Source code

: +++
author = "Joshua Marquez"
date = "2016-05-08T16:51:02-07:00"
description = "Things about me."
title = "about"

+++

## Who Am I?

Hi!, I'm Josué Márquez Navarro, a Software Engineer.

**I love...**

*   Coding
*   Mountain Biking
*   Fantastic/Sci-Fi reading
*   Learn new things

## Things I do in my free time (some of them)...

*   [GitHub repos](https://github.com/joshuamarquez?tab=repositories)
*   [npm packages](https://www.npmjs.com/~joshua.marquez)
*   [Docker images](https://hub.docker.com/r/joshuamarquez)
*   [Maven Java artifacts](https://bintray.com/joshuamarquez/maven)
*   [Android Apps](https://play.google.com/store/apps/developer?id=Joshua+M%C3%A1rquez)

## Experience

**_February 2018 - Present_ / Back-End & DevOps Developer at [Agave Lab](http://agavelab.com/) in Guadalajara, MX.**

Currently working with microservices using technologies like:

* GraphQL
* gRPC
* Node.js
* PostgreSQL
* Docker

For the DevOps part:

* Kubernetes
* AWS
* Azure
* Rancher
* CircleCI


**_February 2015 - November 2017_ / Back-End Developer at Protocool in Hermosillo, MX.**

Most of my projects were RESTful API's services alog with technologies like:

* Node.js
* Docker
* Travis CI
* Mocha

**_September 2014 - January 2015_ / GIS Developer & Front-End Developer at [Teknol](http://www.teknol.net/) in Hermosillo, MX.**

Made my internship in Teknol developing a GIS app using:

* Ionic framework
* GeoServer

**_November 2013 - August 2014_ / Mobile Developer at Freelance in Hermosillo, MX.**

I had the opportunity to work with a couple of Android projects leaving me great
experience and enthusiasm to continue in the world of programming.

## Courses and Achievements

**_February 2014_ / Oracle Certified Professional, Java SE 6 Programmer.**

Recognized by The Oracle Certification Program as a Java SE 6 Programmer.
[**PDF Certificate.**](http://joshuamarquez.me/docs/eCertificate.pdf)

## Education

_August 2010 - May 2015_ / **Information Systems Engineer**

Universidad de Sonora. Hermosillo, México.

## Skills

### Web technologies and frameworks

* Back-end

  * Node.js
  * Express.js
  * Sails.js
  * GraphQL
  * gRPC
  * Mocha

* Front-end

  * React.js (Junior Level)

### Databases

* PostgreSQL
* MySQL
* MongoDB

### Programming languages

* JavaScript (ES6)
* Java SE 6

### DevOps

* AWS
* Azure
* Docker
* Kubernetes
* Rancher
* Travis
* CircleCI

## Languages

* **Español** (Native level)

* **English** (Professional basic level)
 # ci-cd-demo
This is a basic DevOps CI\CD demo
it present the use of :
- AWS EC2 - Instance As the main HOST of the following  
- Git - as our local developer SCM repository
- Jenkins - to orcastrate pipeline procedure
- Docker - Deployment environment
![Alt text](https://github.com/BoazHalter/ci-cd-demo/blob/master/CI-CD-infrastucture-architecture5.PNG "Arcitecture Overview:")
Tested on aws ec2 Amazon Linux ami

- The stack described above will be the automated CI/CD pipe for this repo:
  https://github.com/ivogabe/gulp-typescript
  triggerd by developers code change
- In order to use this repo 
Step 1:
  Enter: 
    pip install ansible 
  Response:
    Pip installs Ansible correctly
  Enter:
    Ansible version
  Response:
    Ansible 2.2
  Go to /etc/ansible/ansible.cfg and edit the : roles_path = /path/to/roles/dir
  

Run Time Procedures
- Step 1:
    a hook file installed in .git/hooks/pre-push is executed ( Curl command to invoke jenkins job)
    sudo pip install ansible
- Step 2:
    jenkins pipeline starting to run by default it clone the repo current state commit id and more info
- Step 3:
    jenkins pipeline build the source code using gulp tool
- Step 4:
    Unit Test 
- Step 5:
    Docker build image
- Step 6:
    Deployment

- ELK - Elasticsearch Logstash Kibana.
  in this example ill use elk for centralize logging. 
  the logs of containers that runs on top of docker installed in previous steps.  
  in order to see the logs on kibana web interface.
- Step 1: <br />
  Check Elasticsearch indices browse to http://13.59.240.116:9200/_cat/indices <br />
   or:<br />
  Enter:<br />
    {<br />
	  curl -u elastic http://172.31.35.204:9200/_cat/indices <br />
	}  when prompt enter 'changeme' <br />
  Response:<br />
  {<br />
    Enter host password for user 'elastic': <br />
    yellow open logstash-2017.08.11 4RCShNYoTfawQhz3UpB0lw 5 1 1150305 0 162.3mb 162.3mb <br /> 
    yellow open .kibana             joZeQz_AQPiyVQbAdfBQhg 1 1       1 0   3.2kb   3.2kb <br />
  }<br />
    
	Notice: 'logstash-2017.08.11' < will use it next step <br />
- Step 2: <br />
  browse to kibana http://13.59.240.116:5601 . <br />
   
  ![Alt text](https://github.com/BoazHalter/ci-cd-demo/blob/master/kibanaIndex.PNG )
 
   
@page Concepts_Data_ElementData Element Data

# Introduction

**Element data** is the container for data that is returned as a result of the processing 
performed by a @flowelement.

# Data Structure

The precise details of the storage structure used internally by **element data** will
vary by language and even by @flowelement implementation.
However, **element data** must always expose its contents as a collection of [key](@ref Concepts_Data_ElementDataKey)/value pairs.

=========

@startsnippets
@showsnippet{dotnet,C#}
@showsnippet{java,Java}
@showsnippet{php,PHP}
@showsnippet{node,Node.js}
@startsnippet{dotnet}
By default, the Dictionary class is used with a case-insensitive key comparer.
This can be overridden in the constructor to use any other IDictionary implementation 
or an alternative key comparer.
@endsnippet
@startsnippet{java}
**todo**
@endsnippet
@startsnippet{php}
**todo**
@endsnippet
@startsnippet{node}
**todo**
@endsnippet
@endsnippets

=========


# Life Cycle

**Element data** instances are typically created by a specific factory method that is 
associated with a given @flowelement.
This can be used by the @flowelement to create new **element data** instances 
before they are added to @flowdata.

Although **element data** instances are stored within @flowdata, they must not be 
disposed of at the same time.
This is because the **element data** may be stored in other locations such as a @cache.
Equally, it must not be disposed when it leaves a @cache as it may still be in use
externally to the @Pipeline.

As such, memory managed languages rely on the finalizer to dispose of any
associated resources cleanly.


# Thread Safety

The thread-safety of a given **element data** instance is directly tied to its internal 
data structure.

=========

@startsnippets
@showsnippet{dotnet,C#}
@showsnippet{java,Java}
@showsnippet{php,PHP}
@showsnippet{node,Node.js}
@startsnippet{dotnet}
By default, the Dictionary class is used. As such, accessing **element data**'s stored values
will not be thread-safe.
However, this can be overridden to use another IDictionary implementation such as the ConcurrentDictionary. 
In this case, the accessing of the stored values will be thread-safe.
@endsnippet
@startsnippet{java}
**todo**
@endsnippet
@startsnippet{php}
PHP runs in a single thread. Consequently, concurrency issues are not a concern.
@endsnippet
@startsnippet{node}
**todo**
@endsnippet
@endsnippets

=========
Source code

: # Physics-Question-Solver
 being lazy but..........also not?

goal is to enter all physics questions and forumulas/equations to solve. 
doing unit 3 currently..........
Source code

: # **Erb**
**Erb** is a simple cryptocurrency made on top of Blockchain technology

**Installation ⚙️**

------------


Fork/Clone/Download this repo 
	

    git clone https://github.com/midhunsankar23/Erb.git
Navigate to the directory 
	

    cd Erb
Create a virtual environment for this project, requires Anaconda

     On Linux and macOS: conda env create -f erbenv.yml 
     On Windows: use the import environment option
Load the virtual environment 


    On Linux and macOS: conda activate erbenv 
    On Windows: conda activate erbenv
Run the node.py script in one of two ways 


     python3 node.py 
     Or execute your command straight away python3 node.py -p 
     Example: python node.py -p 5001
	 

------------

------------------------------------

**Work required:** Only the lines that contain the word "Hermosillo" should be copied from the material.

**Worked solution:**
**_February 2015 - November 2017_ / Back-End Developer at Protocool in Hermosillo, MX.**
**_September 2014 - January 2015_ / GIS Developer & Front-End Developer at [Teknol](http://www.teknol.net/) in Hermosillo, MX.**
**_November 2013 - August 2014_ / Mobile Developer at Freelance in Hermosillo, MX.**
Universidad de Sonora. Hermosillo, México.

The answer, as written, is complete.